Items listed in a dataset
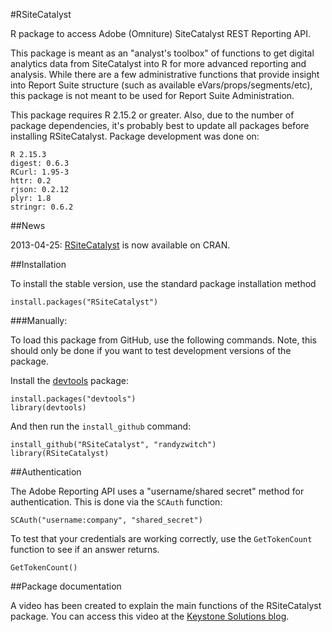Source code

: #RSiteCatalyst

R package to access Adobe (Omniture) SiteCatalyst REST Reporting API. 

This package is meant as an "analyst's toolbox" of functions to get digital analytics data from SiteCatalyst into R for more advanced reporting and analysis. While there are a few administrative functions that provide insight into Report Suite structure (such as available eVars/props/segments/etc), this package is not meant to be used for Report Suite Administration.

This package requires R 2.15.2 or greater. Also, due to the number of package dependencies, it's probably best to update all packages before installing RSiteCatalyst.  Package development was done on:

	R 2.15.3
	digest: 0.6.3
	RCurl: 1.95-3
	httr: 0.2
	rjson: 0.2.12
	plyr: 1.8
	stringr: 0.6.2

##News


2013-04-25:  [RSiteCatalyst]((http://cran.r-project.org/web/packages/RSiteCatalyst/)) is now available on CRAN.


##Installation

To install the stable version, use the standard package installation method

	install.packages("RSiteCatalyst")

###Manually:

To load this package from GitHub, use the following commands. Note, this should only be done if you want to test development versions of the package.

Install the [devtools](https://github.com/hadley/devtools) package:

  	install.packages("devtools")
	library(devtools)

And then run the `install_github` command:

	install_github("RSiteCatalyst", "randyzwitch")
	library(RSiteCatalyst)

##Authentication

The Adobe Reporting API uses a "username/shared secret" method for authentication. This is done via the `SCAuth` function:

	SCAuth("username:company", "shared_secret")
	
To test that your credentials are working correctly, use the `GetTokenCount` function to see if an answer returns.

	GetTokenCount()
	
##Package documentation

A video has been created to explain the main functions of the RSiteCatalyst package. You can access this video at the [Keystone Solutions blog](http://www.keystonesolutions.com/index.php/keystoneblog/entry/rsitecatalyst-omniture-r-package).
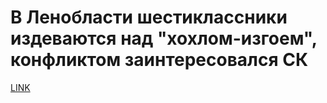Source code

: # В Ленобласти шестиклассники издеваются над "хохлом-изгоем", конфликтом заинтересовался СК



[LINK](https://varlamov.ru/2887900.html)
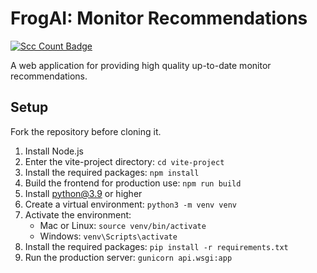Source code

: # FrogAI: Monitor Recommendations

[![Scc Count Badge](https://sloc.xyz/github/theNullCrown/FrogAI/?category=code,api,vite-project/src)](https://github.com/theNullCrown/FrogAI/)

A web application for providing high quality up-to-date monitor recommendations.

## Setup

Fork the repository before cloning it.

1. Install Node.js
2. Enter the vite-project directory: `cd vite-project`
3. Install the required packages: `npm install`
4. Build the frontend for production use: `npm run build`
5. Install python@3.9 or higher
6. Create a virtual environment: `python3 -m venv venv`
7. Activate the environment:
    - Mac or Linux: `source venv/bin/activate`
    - Windows: `venv\Scripts\activate`
8. Install the required packages: `pip install -r requirements.txt`
9. Run the production server: `gunicorn api.wsgi:app`
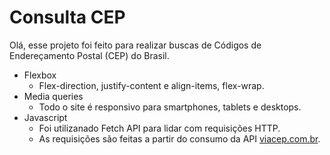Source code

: # Consulta CEP
Olá, esse projeto foi feito para realizar buscas de Códigos de Endereçamento Postal (CEP) do Brasil.

-   Flexbox
    -   Flex-direction, justify-content e align-items, flex-wrap.
-   Media queries
    -   Todo o site é responsivo  para smartphones, tablets e desktops.
 - Javascript
    -   Foi utilizanado Fetch API para lidar com requisições HTTP.
    -   As requisições são feitas a partir do consumo da API [viacep.com.br](http://viacep.com.br/).
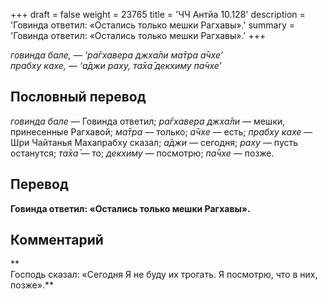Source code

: +++
draft = false
weight = 23765
title = 'ЧЧ Антйа 10.128'
description = 'Говинда ответил: «Остались только мешки Рагхавы».'
summary = 'Говинда ответил: «Остались только мешки Рагхавы».'
+++

_говинда бале, — ‘ра̄гхавера джха̄ли ма̄тра а̄чхе’  
прабху кахе, — ‘а̄джи раху, та̄ха̄ декхиму па̄чхе’_

## Пословный перевод

_говинда_ _бале_ — Говинда ответил; _ра̄гхавера_ _джха̄ли_ — мешки, принесенные Рагхавой; _ма̄тра_ — только; _а̄чхе_ — есть; _прабху_ _кахе_ — Шри Чайтанья Махапрабху сказал; _а̄джи_ — сегодня; _раху_ — пусть останутся; _та̄ха̄_ — то; _декхиму_ — посмотрю; _па̄чхе_ — позже.

## Перевод

**Говинда ответил: «Остались только мешки Рагхавы».**

## Комментарий

**  
Господь сказал: «Сегодня Я не буду их трогать. Я посмотрю, что в них, позже».**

WORK INSTRUCTIONS:
No pictures belong in the copy. Transcribe every entry exactly.

REPLY:
Source code

: #RSiteCatalyst

R package to access Adobe (Omniture) SiteCatalyst REST Reporting API. 

This package is meant as an "analyst's toolbox" of functions to get digital analytics data from SiteCatalyst into R for more advanced reporting and analysis. While there are a few administrative functions that provide insight into Report Suite structure (such as available eVars/props/segments/etc), this package is not meant to be used for Report Suite Administration.

This package requires R 2.15.2 or greater. Also, due to the number of package dependencies, it's probably best to update all packages before installing RSiteCatalyst.  Package development was done on:

	R 2.15.3
	digest: 0.6.3
	RCurl: 1.95-3
	httr: 0.2
	rjson: 0.2.12
	plyr: 1.8
	stringr: 0.6.2

##News


2013-04-25:  [RSiteCatalyst]((http://cran.r-project.org/web/packages/RSiteCatalyst/)) is now available on CRAN.


##Installation

To install the stable version, use the standard package installation method

	install.packages("RSiteCatalyst")

###Manually:

To load this package from GitHub, use the following commands. Note, this should only be done if you want to test development versions of the package.

Install the [devtools](https://github.com/hadley/devtools) package:

  	install.packages("devtools")
	library(devtools)

And then run the `install_github` command:

	install_github("RSiteCatalyst", "randyzwitch")
	library(RSiteCatalyst)

##Authentication

The Adobe Reporting API uses a "username/shared secret" method for authentication. This is done via the `SCAuth` function:

	SCAuth("username:company", "shared_secret")
	
To test that your credentials are working correctly, use the `GetTokenCount` function to see if an answer returns.

	GetTokenCount()
	
##Package documentation

A video has been created to explain the main functions of the RSiteCatalyst package. You can access this video at the [Keystone Solutions blog](http://www.keystonesolutions.com/index.php/keystoneblog/entry/rsitecatalyst-omniture-r-package).
Source code

: # В Ленобласти шестиклассники издеваются над "хохлом-изгоем", конфликтом заинтересовался СК



[LINK](https://varlamov.ru/2887900.html)
Source code

: # FrogAI: Monitor Recommendations

[![Scc Count Badge](https://sloc.xyz/github/theNullCrown/FrogAI/?category=code,api,vite-project/src)](https://github.com/theNullCrown/FrogAI/)

A web application for providing high quality up-to-date monitor recommendations.

## Setup

Fork the repository before cloning it.

1. Install Node.js
2. Enter the vite-project directory: `cd vite-project`
3. Install the required packages: `npm install`
4. Build the frontend for production use: `npm run build`
5. Install python@3.9 or higher
6. Create a virtual environment: `python3 -m venv venv`
7. Activate the environment:
    - Mac or Linux: `source venv/bin/activate`
    - Windows: `venv\Scripts\activate`
8. Install the required packages: `pip install -r requirements.txt`
9. Run the production server: `gunicorn api.wsgi:app`
Source code

: # Consulta CEP
Olá, esse projeto foi feito para realizar buscas de Códigos de Endereçamento Postal (CEP) do Brasil.

-   Flexbox
    -   Flex-direction, justify-content e align-items, flex-wrap.
-   Media queries
    -   Todo o site é responsivo  para smartphones, tablets e desktops.
 - Javascript
    -   Foi utilizanado Fetch API para lidar com requisições HTTP.
    -   As requisições são feitas a partir do consumo da API [viacep.com.br](http://viacep.com.br/).
Source code

: +++
draft = false
weight = 23765
title = 'ЧЧ Антйа 10.128'
description = 'Говинда ответил: «Остались только мешки Рагхавы».'
summary = 'Говинда ответил: «Остались только мешки Рагхавы».'
+++

_говинда бале, — ‘ра̄гхавера джха̄ли ма̄тра а̄чхе’  
прабху кахе, — ‘а̄джи раху, та̄ха̄ декхиму па̄чхе’_

## Пословный перевод

_говинда_ _бале_ — Говинда ответил; _ра̄гхавера_ _джха̄ли_ — мешки, принесенные Рагхавой; _ма̄тра_ — только; _а̄чхе_ — есть; _прабху_ _кахе_ — Шри Чайтанья Махапрабху сказал; _а̄джи_ — сегодня; _раху_ — пусть останутся; _та̄ха̄_ — то; _декхиму_ — посмотрю; _па̄чхе_ — позже.

## Перевод

**Говинда ответил: «Остались только мешки Рагхавы».**

## Комментарий

**  
Господь сказал: «Сегодня Я не буду их трогать. Я посмотрю, что в них, позже».**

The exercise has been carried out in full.